- [What you have to do]
Every line from the first record below down to the line that includes "Well, don't you" must be reproduced exactly; the pictures are not.

- [Given data]
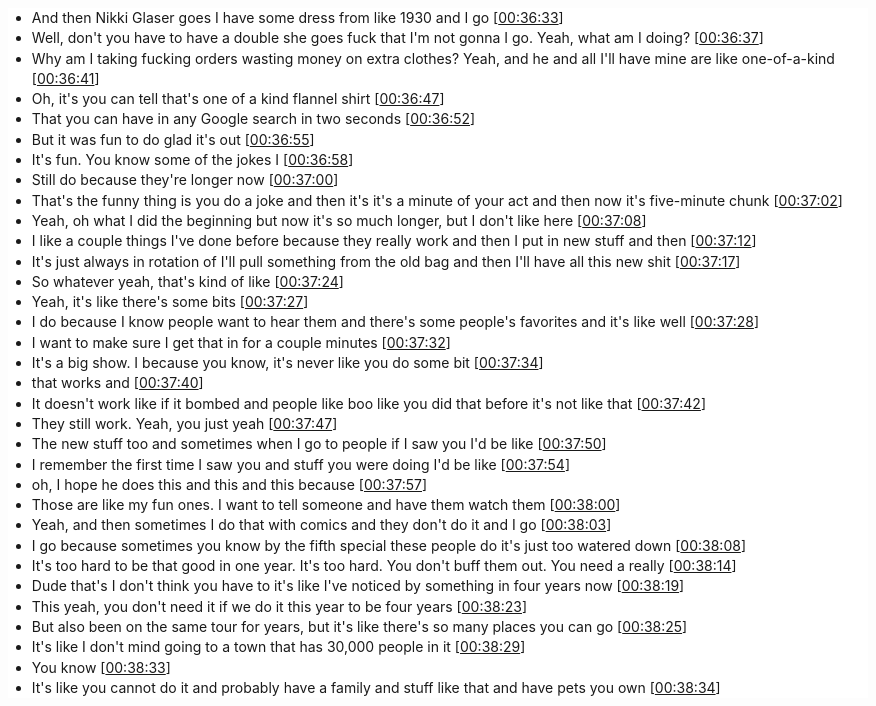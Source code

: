 *  And then Nikki Glaser goes I have some dress from like 1930 and I go [[00:36:33](https://www.youtube.com/watch?v=zs1X92HVRO0&t=2193.12s)]
*  Well, don't you have to have a double she goes fuck that I'm not gonna I go. Yeah, what am I doing? [[00:36:37](https://www.youtube.com/watch?v=zs1X92HVRO0&t=2197.3199999999997s)]
*  Why am I taking fucking orders wasting money on extra clothes? Yeah, and he and all I'll have mine are like one-of-a-kind [[00:36:41](https://www.youtube.com/watch?v=zs1X92HVRO0&t=2201.44s)]
*  Oh, it's you can tell that's one of a kind flannel shirt [[00:36:47](https://www.youtube.com/watch?v=zs1X92HVRO0&t=2207.2799999999997s)]
*  That you can have in any Google search in two seconds [[00:36:52](https://www.youtube.com/watch?v=zs1X92HVRO0&t=2212.0s)]
*  But it was fun to do glad it's out [[00:36:55](https://www.youtube.com/watch?v=zs1X92HVRO0&t=2215.3s)]
*  It's fun. You know some of the jokes I [[00:36:58](https://www.youtube.com/watch?v=zs1X92HVRO0&t=2218.26s)]
*  Still do because they're longer now [[00:37:00](https://www.youtube.com/watch?v=zs1X92HVRO0&t=2220.98s)]
*  That's the funny thing is you do a joke and then it's it's a minute of your act and then now it's five-minute chunk [[00:37:02](https://www.youtube.com/watch?v=zs1X92HVRO0&t=2222.7000000000003s)]
*  Yeah, oh what I did the beginning but now it's so much longer, but I don't like here [[00:37:08](https://www.youtube.com/watch?v=zs1X92HVRO0&t=2228.36s)]
*  I like a couple things I've done before because they really work and then I put in new stuff and then [[00:37:12](https://www.youtube.com/watch?v=zs1X92HVRO0&t=2232.34s)]
*  It's just always in rotation of I'll pull something from the old bag and then I'll have all this new shit [[00:37:17](https://www.youtube.com/watch?v=zs1X92HVRO0&t=2237.9s)]
*  So whatever yeah, that's kind of like [[00:37:24](https://www.youtube.com/watch?v=zs1X92HVRO0&t=2244.3s)]
*  Yeah, it's like there's some bits [[00:37:27](https://www.youtube.com/watch?v=zs1X92HVRO0&t=2247.42s)]
*  I do because I know people want to hear them and there's some people's favorites and it's like well [[00:37:28](https://www.youtube.com/watch?v=zs1X92HVRO0&t=2248.7400000000002s)]
*  I want to make sure I get that in for a couple minutes [[00:37:32](https://www.youtube.com/watch?v=zs1X92HVRO0&t=2252.6200000000003s)]
*  It's a big show. I because you know, it's never like you do some bit [[00:37:34](https://www.youtube.com/watch?v=zs1X92HVRO0&t=2254.9s)]
*  that works and [[00:37:40](https://www.youtube.com/watch?v=zs1X92HVRO0&t=2260.02s)]
*  It doesn't work like if it bombed and people like boo like you did that before it's not like that [[00:37:42](https://www.youtube.com/watch?v=zs1X92HVRO0&t=2262.0600000000004s)]
*  They still work. Yeah, you just yeah [[00:37:47](https://www.youtube.com/watch?v=zs1X92HVRO0&t=2267.86s)]
*  The new stuff too and sometimes when I go to people if I saw you I'd be like [[00:37:50](https://www.youtube.com/watch?v=zs1X92HVRO0&t=2270.5s)]
*  I remember the first time I saw you and stuff you were doing I'd be like [[00:37:54](https://www.youtube.com/watch?v=zs1X92HVRO0&t=2274.54s)]
*  oh, I hope he does this and this and this because [[00:37:57](https://www.youtube.com/watch?v=zs1X92HVRO0&t=2277.7400000000002s)]
*  Those are like my fun ones. I want to tell someone and have them watch them [[00:38:00](https://www.youtube.com/watch?v=zs1X92HVRO0&t=2280.18s)]
*  Yeah, and then sometimes I do that with comics and they don't do it and I go [[00:38:03](https://www.youtube.com/watch?v=zs1X92HVRO0&t=2283.86s)]
*  I go because sometimes you know by the fifth special these people do it's just too watered down [[00:38:08](https://www.youtube.com/watch?v=zs1X92HVRO0&t=2288.78s)]
*  It's too hard to be that good in one year. It's too hard. You don't buff them out. You need a really [[00:38:14](https://www.youtube.com/watch?v=zs1X92HVRO0&t=2294.2200000000003s)]
*  Dude that's I don't think you have to it's like I've noticed by something in four years now [[00:38:19](https://www.youtube.com/watch?v=zs1X92HVRO0&t=2299.46s)]
*  This yeah, you don't need it if we do it this year to be four years [[00:38:23](https://www.youtube.com/watch?v=zs1X92HVRO0&t=2303.6600000000003s)]
*  But also been on the same tour for years, but it's like there's so many places you can go [[00:38:25](https://www.youtube.com/watch?v=zs1X92HVRO0&t=2305.9s)]
*  It's like I don't mind going to a town that has 30,000 people in it [[00:38:29](https://www.youtube.com/watch?v=zs1X92HVRO0&t=2309.34s)]
*  You know [[00:38:33](https://www.youtube.com/watch?v=zs1X92HVRO0&t=2313.86s)]
*  It's like you cannot do it and probably have a family and stuff like that and have pets you own [[00:38:34](https://www.youtube.com/watch?v=zs1X92HVRO0&t=2314.1800000000003s)]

- [Result]
Source code

: *  And then Nikki Glaser goes I have some dress from like 1930 and I go [[00:36:33](https://www.youtube.com/watch?v=zs1X92HVRO0&t=2193.12s)]
*  Well, don't you have to have a double she goes fuck that I'm not gonna I go. Yeah, what am I doing? [[00:36:37](https://www.youtube.com/watch?v=zs1X92HVRO0&t=2197.3199999999997s)]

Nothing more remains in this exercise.